Se acabó la jornada laboral. Bajo mi punto de vista estoy en el mejor momento de la semana: la tarde del viernes, con la perspectiva de tooodo el fin de semana por delante. Aunque luego se pasa volando (pero eso es mejor no pensarlo, ya nos quejaremos el lunes).

En esta entrada vengo dispuesta a despacharme a gusto con esos que están sentados cómodamente en los sillones de la administración de educación y sólo piensan en estadísticas, gráficos, tendencias y su p.m.

Piden colaboración a los maestrillos de a pie (porque algunos temas no saben ni por donde cogerlos) y luego, ante cualquier propuesta, la respuesta es: eso encarecería mucho los costes. Y yo digo: ¿Para qué nos hacen pensar a los demás si ellos ya saben cómo van a ser las cosas al final? ¿Cómo se puede intentar hacer nada coherente con una banda que piensan en los niños como números y estadísticas? ¿Para qué coño quieren evaluar la competencia de los alumnos si lo que menos importa es esa competencia?
Todas las preguntas podrían derivar en una única respuesta: Donde no hay mata, no hay patata.

No transcribo aquí los mails que he recibido para contestar a nuestras propuestas porque sería inmoral, pero...son dignos de lectura.
Bueno, ya veis que estoy encendida. Tengo la cabeza llena de palabrotas, no las escribo porque después me tachan de verdulera y poco fina. Menudo truño de gente, y si esos son los que nos dirigen y organizan, así vamos los demás: Como geisha por arrozal.
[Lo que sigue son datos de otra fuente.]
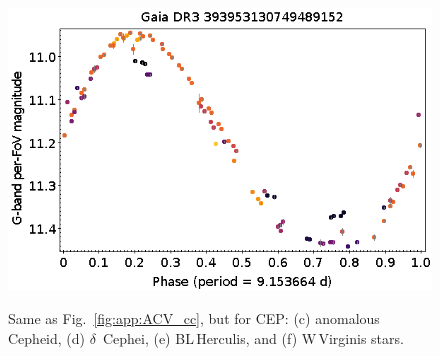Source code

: \documentclass[longauth]{aa}
\begin{document}
\begin{appendix}
\begin{figure}
\hspace{2mm}
 \includegraphics[width=0.45\hsize]{figures/appendix/W_VIR-77.png} \\
\vspace{4mm}
 \caption{Same as Fig.~\ref{fig:app:ACV_cc}, but for CEP: (c) anomalous Cepheid, (d) $\delta$~Cephei, (e) BL\,Herculis, and (f) W\,Virginis stars.}
 \label{fig:app:CEP_cc}
\end{figure}




\end{appendix}
\end{document}
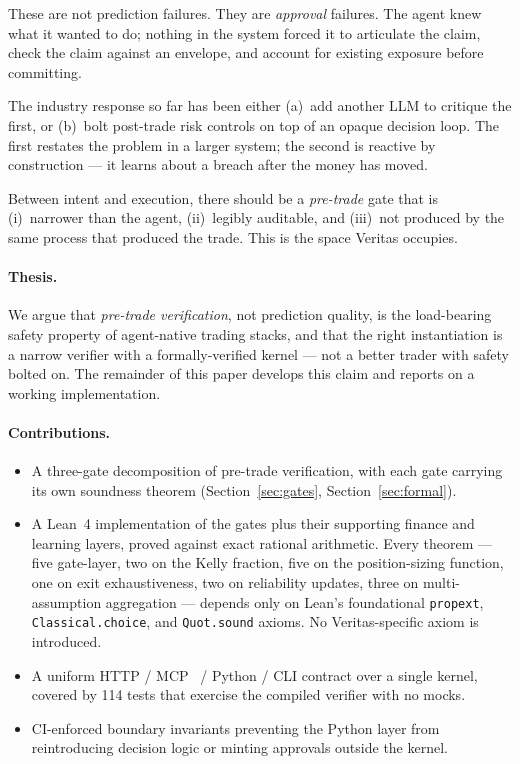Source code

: \documentclass[11pt, a4paper]{article}
\begin{document}
These are not prediction failures. They are \emph{approval} failures. The
agent knew what it wanted to do; nothing in the system forced it to
articulate the claim, check the claim against an envelope, and account for
existing exposure before committing.

The industry response so far has been either (a)~add another LLM to critique
the first, or (b)~bolt post-trade risk controls on top of an opaque
decision loop. The first restates the problem in a larger system; the
second is reactive by construction --- it learns about a breach after the
money has moved.

Between intent and execution, there should be a \emph{pre-trade} gate that
is (i)~narrower than the agent, (ii)~legibly auditable, and (iii)~not
produced by the same process that produced the trade. This is the space
Veritas occupies.

\paragraph{Thesis.}
We argue that \emph{pre-trade verification}, not prediction quality, is
the load-bearing safety property of agent-native trading stacks, and
that the right instantiation is a narrow verifier with a
formally-verified kernel --- not a better trader with safety bolted on.
The remainder of this paper develops this claim and reports on a working
implementation.

\paragraph{Contributions.}
\begin{itemize}[leftmargin=1.5em, itemsep=2pt, topsep=2pt]
\item A three-gate decomposition of pre-trade verification, with each
      gate carrying its own soundness theorem (Section~\ref{sec:gates},
      Section~\ref{sec:formal}).
\item A Lean~4 implementation of the gates plus their supporting
      finance and learning layers, proved against exact rational
      arithmetic. Every theorem --- five gate-layer, two on the Kelly
      fraction, five on the position-sizing function, one on exit
      exhaustiveness, two on reliability updates, three on multi-
      assumption aggregation --- depends only on Lean's foundational
      \texttt{propext}, \texttt{Classical.choice}, and \texttt{Quot.sound}
      axioms. No Veritas-specific axiom is introduced.
\item A uniform HTTP / MCP~\cite{mcp} / Python / CLI contract over a
      single kernel, covered by 114 tests that exercise the compiled
      verifier with no mocks.
\item CI-enforced boundary invariants preventing the Python layer from
      reintroducing decision logic or minting approvals outside the
      kernel.
\end{itemize}
\end{document}
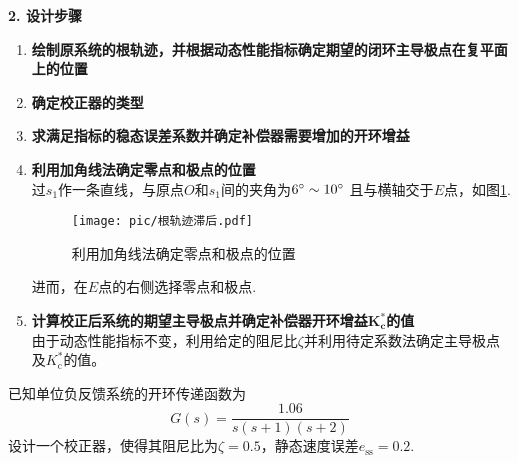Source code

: \noindent \textbf{2. 设计步骤}
\begin{enumerate}
	\item \textbf{绘制原系统的根轨迹，并根据动态性能指标确定期望的闭环主导极点在复平面上的位置}
	\item \textbf{确定校正器的类型}
	\item \textbf{求满足指标的稳态误差系数并确定补偿器需要增加的开环增益}
	\item \textbf{利用加角线法确定零点和极点的位置}\\
	过$s_1$作一条直线，与原点$O$和$s_1$间的夹角为$6{}^{\circ} \sim 10{}^{\circ}$ 且与横轴交于$E$点，如图\ref{根轨迹滞后}.
	\begin{figure}[!htb]
		\centering
		\texttt{[image: pic/根轨迹滞后.pdf]}
		\vspace*{-1em}
		\caption{利用加角线法确定零点和极点的位置}
		\label{根轨迹滞后}
	\end{figure}

	进而，在$E$点的右侧选择零点和极点.
	\item \textbf{计算校正后系统的期望主导极点并确定补偿器开环增益$\bm{K_\text{c}^*}$的值}\\
	由于动态性能指标不变，利用给定的阻尼比$\zeta$并利用待定系数法确定主导极点及$K_\text{c}^*$的值。
\end{enumerate}

\examples \label{6.5} 已知单位负反馈系统的开环传递函数为
\[
G(s) = \dfrac{1.06}{s(s+1)(s+2)}
\]
设计一个校正器，使得其阻尼比为$\zeta = 0.5$，静态速度误差$e_{\text{ss}} = 0.2.$

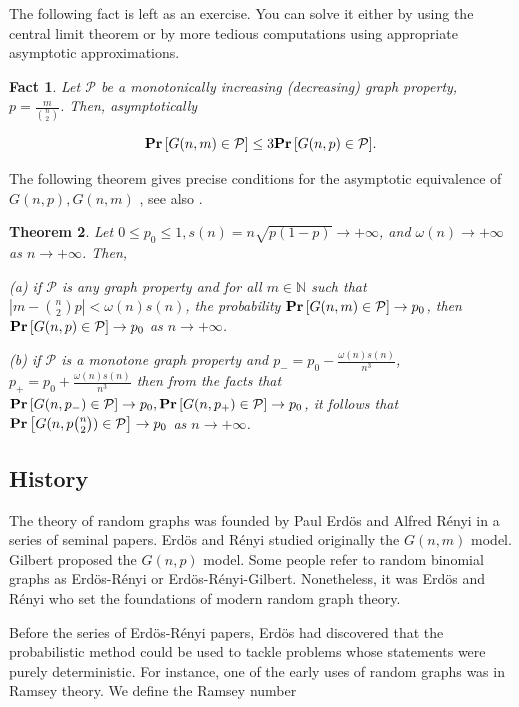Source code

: \documentclass[twoside]{article}
\newcommand{\field}[1]{\mathbb{#1}} %
\newcounter{lecnum}
\newtheorem{theorem}{Theorem}[lecnum]
\newtheorem{fact}[theorem]{Fact}
\newcommand{\Prob}[1]{{{\bf{Pr}}\left[{#1}\right]}}
\begin{document}
 The following fact is left as an exercise. You can solve it either by using the central limit
theorem or by more tedious computations using appropriate asymptotic approximations. 
\begin{fact}
Let $\mathcal{P}$ be a monotonically increasing (decreasing) graph property, 
$p=\frac{m}{ {n \choose 2}}$. 
Then, asymptotically 

$$ \Prob{ G(n,m) \in \mathcal{P}} \leq 3  \Prob{G(n,p) \in \mathcal{P}}.$$

\end{fact}


The following theorem gives precise conditions 
for the asymptotic equivalence of $G(n,p), G(n,m)$ \cite{friezekaronski}, see also \cite{bollobas2001random}. 

\begin{theorem}
Let $0 \leq p_0 \leq 1, s(n) =n \sqrt{p(1-p)} \rightarrow +\infty$, and $\omega(n) \rightarrow +\infty$ 
as $n \rightarrow +\infty$.  Then, 

(a) if $\mathcal{P}$ is any graph property and for all $m \in \field{N}$ such that 
$|m- {n \choose 2}p| <\omega(n)s(n)$, the probability $\Prob{G(n,m) \in \mathcal{P} } \rightarrow p_0$,
then $\Prob{G(n,p) \in \mathcal{P} } \rightarrow p_0$ as $n \rightarrow +\infty$.

(b) if $\mathcal{P}$ is a monotone graph property and $p_{-} = p_0 - \frac{\omega{(n)}s(n)}{n^3}$, 
$p_+ = p_0 +\frac{\omega{(n)}s(n)}{n^3}$ then from the facts that 
$\Prob{ G(n,p_{-}) \in \mathcal{P} } \rightarrow p_0, \Prob{ G(n,p_{+}) \in \mathcal{P} } \rightarrow p_0$,
it follows that $\Prob{ G(n,p{n \choose 2}) \in \mathcal{P} } \rightarrow p_0$ as $n \rightarrow +\infty$.
\end{theorem} 


\subsection{History} 
\label{subsec:lec1unclepaul}

The theory of random graphs was founded  by Paul Erd\"os  and Alfred R\'enyi 
in a series of seminal papers. Erd\"os  and R\'enyi studied 
originally the $G(n,m)$ model. Gilbert proposed the $G(n,p)$ model. 
Some people refer to random binomial graphs as Erd\"os-R\'enyi 
or Erd\"os-R\'enyi-Gilbert. Nonetheless, it was Erd\"os and R\'enyi 
who set the foundations of modern random graph theory. 

Before the series of  Erd\"os-R\'enyi papers, Erd\"os  had discovered that 
the probabilistic method could be used to tackle problems whose statements
were purely deterministic. 
For instance, one of the early uses of random 
graphs was in Ramsey theory. We define the Ramsey number 
\end{document}

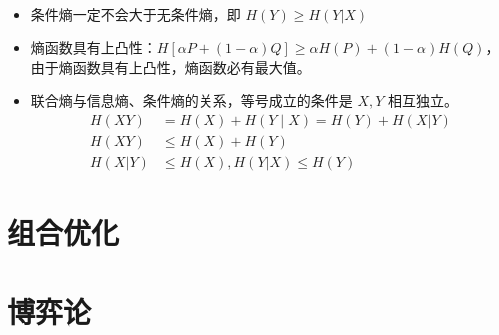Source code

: \begin{remark}
\begin{itemize}
\begin{gather*}
        \end{gather*}
        \item 条件熵一定不会大于无条件熵，即 $H(Y) \ge H(Y | X)$
        \item 熵函数具有上凸性：$H[\alpha P + (1 - \alpha)Q] \ge \alpha H(P) + (1 - \alpha)H(Q)$，由于熵函数具有上凸性，熵函数必有最大值。
        \item 联合熵与信息熵、条件熵的关系，等号成立的条件是 $X,Y$ 相互独立。\begin{align*}
            H(X Y)&=H(X)+H(Y \mid X)=H(Y)+H(X | Y) \\
            H(X Y) &\leq H(X)+H(Y) \\
            H(X | Y) &\leq H(X), H(Y | X) \leq H(Y)
        \end{align*}
    \end{itemize}
\end{remark}

\section{组合优化}

\section{博弈论}


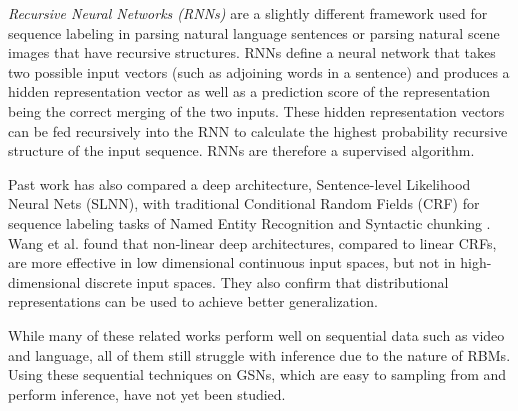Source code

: \emph{Recursive Neural Networks (RNNs)} \cite{socher11} are a slightly different framework used for sequence labeling in parsing natural language sentences or parsing natural scene images that have recursive structures. RNNs define a neural network that takes two possible input vectors (such as adjoining words in a sentence) and produces a hidden representation vector as well as a prediction score of the representation being the correct merging of the two inputs. These hidden representation vectors can be fed recursively into the RNN to calculate the highest probability recursive structure of the input sequence. RNNs are therefore a supervised algorithm.

Past work has also compared a deep architecture, Sentence-level Likelihood Neural Nets (SLNN), with traditional Conditional Random Fields (CRF) for sequence labeling tasks of Named Entity Recognition and Syntactic chunking \cite{wang13}. Wang et al. found that non-linear deep architectures, compared to linear CRFs, are more effective in low dimensional continuous input spaces, but not in high-dimensional discrete input spaces. They also confirm that distributional representations can be used to achieve better generalization.

While many of these related works perform well on sequential data such as video and language, all of them still struggle with inference due to the nature of RBMs. Using these sequential techniques on GSNs, which are easy to  sampling from and perform inference, have not yet been studied.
Como es viernes, que les den a todos. A disfrutar del asueto.

16 enero 2010

¡¡¿¿Vacaciones en marzo??!!

Acabo de leer un titular en el Heraldo que me ha sorprendido - a la par que indignado-: Los profesores piden una semana de vacaciones en marzo en lugar de en Semana Santa.
Es que yo alucino. Como miembro activo del cuerpo de maestros, me parece lamentable que pueda salir página principal del periódico semejante noticia, de la que estoy segura que la gran mayoría de profesores es la primera palabra que oyen. Vamos, que esa noticia en absoluto representa nuestras inquietudes e intereses.
La verdad que yo pido muchas cosas: jornada continua, clases menos numerosas, más recursos, mesas y sillas que no cojeen, las vacaciones de Semana Santa como eran antes (con la semana posterior festiva)... pero lo de las vacaciones en marzo no se me había pasado por la cabeza.
En fin, tenemos lo que nos merecemos, con estos sindicatos que van a su bola y tienen las prioridades "pelín" desajustadas.
El caso es que encima los lectores de la alucinante noticia, con toda la razón, van a pensar, lo que faltaba, a estos maestros se les va la cabeza. Así que cuando pidamos mejoras de las de verdad, nadie nos hará ni puñetero caso, para variar.

08 enero 2010

El tiempo dirá

El tiempo pone a todo el mundo en su sitio. Siempre he creído que esta sentencia se cumple. No sé qué pensaréis los demás.

Es cierto que cuando vives alguna situación de emergencia, de crisis, de desequilibrio, es cuando realmente descubres con que personas puedes contar y a quienes tienes que borrar de tus llamadas de emergencia.

Afortunadamente, la mayoría son de los primeros, te ayudan, te arropan, te cuidan, se preocupan,...sabes que están ahí para lo que quieras. Pero (siempre hay un pero) también están los apestosos, que previamente sospechabas que lo eran y que tras la situación crítica lo constatas sin ninguna duda. Esos que no mueven un dedo por nadie, porque nacieron cansados, vagos, inútiles y, no sólo no ayudan sino que invaden el ambiente de negatividad consiguiendo que quienes les rodeamos saquemos lo peor de nosotros mismos.

Espero que a esta gentuza, a la que ya le he dedicado muchos minutos más de los que se merecen, el tiempo les ponga en su sitio o que al final descubran lo capullos que han sido e intenten cambiar y convertirse en mejores personas (mi última opción es una utopía, propia de mi mente optimista, lo sé).

Mi mejor conclusión del nuevo año es, una vez más, que tengo un “compa” de blog y de vida maravilloso.